There are two main ways you can inform the compiler which functions are private.

  1. Mark the private functions static. Obviously, this only works for functions only needed within a single compilation unit, though for some libraries this technique might be sufficient.

  2. Use the gcc "visibility" attribute to mark the functions as visible or hidden. You have two options: either mark all the private functions as hidden, or change the default visibility to hidden using the -fvisibility=hidden compiler option and mark all the public functions as visible. The latter is probably the best option for you, as it means that you don't have to worry about accidentally adding a function and forgetting to mark it as hidden.

If you have a function:

int foo(int a, int b);

then the syntax for marking it hidden is:

int foo(int a, int b) __attribute__((visibility("hidden")));

and the syntax for marking it visible is:

int foo(int a, int b) __attribute__((visibility("default")));

For further details, see this document, which is an excellent source of information on this subject.


There are some commercial obfuscators which accomplish this. Basically, they re-write all of the symbols on the go. Something like this:

void foo()

becomes

void EEhj_y33() // usually much, much longer and clobbered

Variable names are also given the same treatment, as are members of structures / unions (depending on what level of obfuscation you set).

Most of them work by scanning your code base, establishing a dictionary then substituting garbled messes for symbol names in the output, which can then be compiled as usual.

I don't recommend using them, but they are available. Simply obfuscating meaningful symbol names is not going to stop someone who is determined to discover how your library / program works. Additionally, you aren't going to be able to do anything about someone who traces system calls. Really, what's the point? Some argue that it helps keep the 'casual observer' at bay, I argue that someone running ltrace strace and strings is typically anything but casual.
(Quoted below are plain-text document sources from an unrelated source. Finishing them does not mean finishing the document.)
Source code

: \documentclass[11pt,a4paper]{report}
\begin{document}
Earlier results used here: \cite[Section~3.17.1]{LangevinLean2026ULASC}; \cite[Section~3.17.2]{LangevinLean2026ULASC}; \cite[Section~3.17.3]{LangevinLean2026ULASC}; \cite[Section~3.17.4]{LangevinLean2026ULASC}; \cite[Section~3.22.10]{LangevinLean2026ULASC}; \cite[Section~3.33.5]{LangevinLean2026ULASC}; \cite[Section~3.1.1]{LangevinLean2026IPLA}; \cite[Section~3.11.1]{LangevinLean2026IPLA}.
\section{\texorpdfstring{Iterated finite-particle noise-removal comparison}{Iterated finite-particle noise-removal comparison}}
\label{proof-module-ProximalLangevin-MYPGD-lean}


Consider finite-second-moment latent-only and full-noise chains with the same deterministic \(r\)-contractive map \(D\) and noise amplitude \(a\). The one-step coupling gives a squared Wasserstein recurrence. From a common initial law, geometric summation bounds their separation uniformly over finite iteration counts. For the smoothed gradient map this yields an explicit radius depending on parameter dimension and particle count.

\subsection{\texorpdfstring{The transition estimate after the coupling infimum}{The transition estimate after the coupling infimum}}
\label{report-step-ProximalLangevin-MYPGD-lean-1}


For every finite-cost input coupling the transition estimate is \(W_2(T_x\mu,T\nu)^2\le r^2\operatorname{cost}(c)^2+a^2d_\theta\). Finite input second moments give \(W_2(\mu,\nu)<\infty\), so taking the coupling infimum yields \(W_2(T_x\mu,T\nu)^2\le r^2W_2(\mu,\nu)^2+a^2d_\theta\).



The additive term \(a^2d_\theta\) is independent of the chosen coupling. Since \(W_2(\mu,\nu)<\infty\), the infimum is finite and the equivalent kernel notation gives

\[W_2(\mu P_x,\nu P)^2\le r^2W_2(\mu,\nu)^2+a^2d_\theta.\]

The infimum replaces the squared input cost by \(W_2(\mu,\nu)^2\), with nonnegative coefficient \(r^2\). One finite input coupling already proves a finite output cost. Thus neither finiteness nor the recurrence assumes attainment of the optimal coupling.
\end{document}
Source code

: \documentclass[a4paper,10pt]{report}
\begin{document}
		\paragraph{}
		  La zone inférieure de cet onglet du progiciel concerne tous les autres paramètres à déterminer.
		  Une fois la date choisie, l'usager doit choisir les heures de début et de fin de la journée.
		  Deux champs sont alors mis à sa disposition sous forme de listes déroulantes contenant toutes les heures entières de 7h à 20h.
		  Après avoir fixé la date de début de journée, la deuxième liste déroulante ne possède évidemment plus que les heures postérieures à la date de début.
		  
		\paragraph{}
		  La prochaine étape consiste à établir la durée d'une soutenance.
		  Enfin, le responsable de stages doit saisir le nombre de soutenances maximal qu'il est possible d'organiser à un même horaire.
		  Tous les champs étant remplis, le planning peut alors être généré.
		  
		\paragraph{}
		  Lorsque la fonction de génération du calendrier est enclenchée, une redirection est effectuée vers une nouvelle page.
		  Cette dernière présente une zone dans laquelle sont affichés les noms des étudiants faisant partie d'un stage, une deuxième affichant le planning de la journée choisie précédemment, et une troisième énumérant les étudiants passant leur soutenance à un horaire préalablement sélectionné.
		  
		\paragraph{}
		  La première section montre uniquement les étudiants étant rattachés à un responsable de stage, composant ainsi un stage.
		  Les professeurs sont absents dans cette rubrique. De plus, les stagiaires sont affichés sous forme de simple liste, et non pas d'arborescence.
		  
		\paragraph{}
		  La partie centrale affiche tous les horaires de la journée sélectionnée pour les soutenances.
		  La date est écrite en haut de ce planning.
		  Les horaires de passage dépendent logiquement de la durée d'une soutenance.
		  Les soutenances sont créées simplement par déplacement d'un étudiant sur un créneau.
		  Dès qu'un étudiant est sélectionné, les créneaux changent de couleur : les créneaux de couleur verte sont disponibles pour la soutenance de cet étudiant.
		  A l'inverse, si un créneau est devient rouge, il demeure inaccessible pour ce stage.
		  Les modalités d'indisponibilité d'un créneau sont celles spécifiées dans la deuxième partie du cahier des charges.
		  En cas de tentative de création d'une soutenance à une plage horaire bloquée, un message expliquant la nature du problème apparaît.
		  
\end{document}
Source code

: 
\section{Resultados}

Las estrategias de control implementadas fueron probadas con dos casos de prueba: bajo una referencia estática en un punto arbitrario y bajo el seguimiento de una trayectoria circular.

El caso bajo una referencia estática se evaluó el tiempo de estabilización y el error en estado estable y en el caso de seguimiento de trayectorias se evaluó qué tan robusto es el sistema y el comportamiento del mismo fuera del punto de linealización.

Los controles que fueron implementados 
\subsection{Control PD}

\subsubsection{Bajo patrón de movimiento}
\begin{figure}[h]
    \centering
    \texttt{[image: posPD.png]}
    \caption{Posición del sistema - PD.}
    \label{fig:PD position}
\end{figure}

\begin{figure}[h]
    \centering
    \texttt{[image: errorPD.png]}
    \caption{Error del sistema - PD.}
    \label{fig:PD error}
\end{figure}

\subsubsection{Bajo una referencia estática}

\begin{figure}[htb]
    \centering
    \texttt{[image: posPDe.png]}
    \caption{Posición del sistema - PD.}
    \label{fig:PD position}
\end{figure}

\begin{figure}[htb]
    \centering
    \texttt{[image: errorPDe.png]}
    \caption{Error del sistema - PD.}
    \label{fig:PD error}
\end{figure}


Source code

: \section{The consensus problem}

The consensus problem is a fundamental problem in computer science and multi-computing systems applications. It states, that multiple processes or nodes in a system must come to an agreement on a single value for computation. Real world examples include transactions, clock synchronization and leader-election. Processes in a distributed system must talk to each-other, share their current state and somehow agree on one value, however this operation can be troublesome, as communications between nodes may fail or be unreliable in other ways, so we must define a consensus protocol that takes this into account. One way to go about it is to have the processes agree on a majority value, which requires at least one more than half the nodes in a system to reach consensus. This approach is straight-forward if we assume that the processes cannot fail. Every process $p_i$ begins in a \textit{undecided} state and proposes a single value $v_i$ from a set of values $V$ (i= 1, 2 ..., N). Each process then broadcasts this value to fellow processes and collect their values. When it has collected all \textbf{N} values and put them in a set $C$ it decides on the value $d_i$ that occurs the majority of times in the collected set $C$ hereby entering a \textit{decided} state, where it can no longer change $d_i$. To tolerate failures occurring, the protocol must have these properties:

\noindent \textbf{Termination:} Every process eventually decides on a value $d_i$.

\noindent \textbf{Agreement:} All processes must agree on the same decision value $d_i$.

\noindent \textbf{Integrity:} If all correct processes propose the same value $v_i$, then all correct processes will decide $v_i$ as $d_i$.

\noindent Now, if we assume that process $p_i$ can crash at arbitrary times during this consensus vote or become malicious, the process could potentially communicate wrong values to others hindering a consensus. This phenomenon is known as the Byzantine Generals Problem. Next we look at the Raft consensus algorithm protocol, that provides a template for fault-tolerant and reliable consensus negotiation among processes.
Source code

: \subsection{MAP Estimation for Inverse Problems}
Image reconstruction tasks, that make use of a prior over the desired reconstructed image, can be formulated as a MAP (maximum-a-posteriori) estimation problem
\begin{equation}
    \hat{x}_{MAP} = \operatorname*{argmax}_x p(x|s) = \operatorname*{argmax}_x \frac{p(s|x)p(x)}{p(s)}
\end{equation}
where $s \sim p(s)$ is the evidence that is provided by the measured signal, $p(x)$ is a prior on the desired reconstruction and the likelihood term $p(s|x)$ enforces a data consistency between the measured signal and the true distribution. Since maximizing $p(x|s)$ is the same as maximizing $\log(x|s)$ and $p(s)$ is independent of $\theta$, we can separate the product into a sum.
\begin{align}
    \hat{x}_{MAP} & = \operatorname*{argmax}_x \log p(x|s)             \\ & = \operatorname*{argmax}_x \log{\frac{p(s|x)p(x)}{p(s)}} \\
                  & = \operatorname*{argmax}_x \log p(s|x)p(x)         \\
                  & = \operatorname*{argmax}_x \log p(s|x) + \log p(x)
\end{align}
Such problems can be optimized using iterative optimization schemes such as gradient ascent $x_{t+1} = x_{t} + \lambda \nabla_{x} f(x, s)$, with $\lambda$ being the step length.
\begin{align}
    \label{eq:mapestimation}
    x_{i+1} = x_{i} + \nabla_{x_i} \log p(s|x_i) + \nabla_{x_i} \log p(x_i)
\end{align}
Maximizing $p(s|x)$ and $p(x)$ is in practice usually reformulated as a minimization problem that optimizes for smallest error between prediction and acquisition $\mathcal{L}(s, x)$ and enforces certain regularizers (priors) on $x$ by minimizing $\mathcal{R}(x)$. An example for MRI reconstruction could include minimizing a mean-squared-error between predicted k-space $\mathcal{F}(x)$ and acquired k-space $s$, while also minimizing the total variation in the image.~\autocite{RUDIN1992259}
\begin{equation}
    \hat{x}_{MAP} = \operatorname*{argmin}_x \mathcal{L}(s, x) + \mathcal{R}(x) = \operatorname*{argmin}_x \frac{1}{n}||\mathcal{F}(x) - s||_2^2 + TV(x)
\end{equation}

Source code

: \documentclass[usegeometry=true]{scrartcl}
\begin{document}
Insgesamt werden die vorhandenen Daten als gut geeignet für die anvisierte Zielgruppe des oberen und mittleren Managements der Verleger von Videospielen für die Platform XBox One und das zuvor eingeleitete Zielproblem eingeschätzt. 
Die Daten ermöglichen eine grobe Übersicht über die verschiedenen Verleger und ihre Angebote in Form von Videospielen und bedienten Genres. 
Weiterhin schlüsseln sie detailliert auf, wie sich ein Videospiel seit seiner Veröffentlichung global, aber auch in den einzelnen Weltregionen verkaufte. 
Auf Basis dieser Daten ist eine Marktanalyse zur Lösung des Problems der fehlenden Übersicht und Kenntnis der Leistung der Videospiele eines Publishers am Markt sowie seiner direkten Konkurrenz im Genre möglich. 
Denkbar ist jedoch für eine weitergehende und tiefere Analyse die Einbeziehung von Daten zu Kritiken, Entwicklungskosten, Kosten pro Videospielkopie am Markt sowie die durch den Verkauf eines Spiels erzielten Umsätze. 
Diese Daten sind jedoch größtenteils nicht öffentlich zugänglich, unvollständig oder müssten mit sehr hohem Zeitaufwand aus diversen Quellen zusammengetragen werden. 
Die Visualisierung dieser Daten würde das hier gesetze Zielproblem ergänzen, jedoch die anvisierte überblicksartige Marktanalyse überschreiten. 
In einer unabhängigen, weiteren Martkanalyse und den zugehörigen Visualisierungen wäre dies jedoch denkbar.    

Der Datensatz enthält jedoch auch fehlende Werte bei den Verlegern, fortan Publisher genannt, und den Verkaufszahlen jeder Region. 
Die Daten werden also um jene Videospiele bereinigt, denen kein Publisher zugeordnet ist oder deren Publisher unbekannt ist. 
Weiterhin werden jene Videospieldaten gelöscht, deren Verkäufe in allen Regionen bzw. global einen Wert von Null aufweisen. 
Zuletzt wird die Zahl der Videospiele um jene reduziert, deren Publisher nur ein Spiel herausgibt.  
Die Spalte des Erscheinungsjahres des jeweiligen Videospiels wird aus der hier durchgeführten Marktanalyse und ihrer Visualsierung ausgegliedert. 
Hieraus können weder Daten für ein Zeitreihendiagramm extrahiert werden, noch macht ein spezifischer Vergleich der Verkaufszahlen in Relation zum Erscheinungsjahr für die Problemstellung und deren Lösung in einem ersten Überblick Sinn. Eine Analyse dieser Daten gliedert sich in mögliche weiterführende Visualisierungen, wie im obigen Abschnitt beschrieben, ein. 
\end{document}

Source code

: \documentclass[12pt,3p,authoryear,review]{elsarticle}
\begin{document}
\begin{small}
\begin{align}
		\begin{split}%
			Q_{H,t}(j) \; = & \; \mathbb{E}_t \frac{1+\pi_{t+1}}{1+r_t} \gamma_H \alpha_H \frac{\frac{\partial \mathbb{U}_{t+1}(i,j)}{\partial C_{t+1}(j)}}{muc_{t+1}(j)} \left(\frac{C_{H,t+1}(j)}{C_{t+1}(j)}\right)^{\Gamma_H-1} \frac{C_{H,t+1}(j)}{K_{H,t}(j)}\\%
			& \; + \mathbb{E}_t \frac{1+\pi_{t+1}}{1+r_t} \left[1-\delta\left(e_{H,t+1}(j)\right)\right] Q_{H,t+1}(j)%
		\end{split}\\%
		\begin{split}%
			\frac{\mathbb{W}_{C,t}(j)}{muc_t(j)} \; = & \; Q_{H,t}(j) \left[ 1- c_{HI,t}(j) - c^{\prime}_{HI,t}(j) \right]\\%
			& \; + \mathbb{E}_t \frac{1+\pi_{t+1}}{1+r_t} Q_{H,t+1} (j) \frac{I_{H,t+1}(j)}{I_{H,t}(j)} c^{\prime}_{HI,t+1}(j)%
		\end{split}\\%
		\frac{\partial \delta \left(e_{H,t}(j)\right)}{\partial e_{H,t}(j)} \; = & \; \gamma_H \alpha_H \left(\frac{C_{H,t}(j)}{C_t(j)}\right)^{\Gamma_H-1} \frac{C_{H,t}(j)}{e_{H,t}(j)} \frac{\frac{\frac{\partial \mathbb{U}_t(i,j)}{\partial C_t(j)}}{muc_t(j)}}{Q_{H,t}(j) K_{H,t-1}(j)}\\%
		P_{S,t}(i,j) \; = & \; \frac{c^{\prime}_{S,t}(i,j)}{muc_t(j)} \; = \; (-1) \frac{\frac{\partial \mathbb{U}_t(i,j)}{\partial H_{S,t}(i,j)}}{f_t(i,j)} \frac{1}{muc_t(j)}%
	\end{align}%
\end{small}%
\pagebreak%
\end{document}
Unless you mean string literals , not symbols ? There's nothing you can do about them, unless you store the literals in an encrypted format that you code has to decrypt before using. That is not just a waste, but an egregious waste that provides no benefit whatsoever.


Assuming you are correctly specifying a hidden visibility to g++ for all of your source files (as other posters have recommended), there's a chance you might be running in to this GCC bug:http://gcc.gnu.org/bugzilla/show_bug.cgi?id=38643

Try dumping the symbols in your binary that are showing up (readelf -Wa mylib.so | c++filt | less); if you see only vtable and VTT symbols after demangling, then the gcc bug might be your problem.

Edit: if you can, try GCC 4.4.0 or later, as it appears to be fixed there.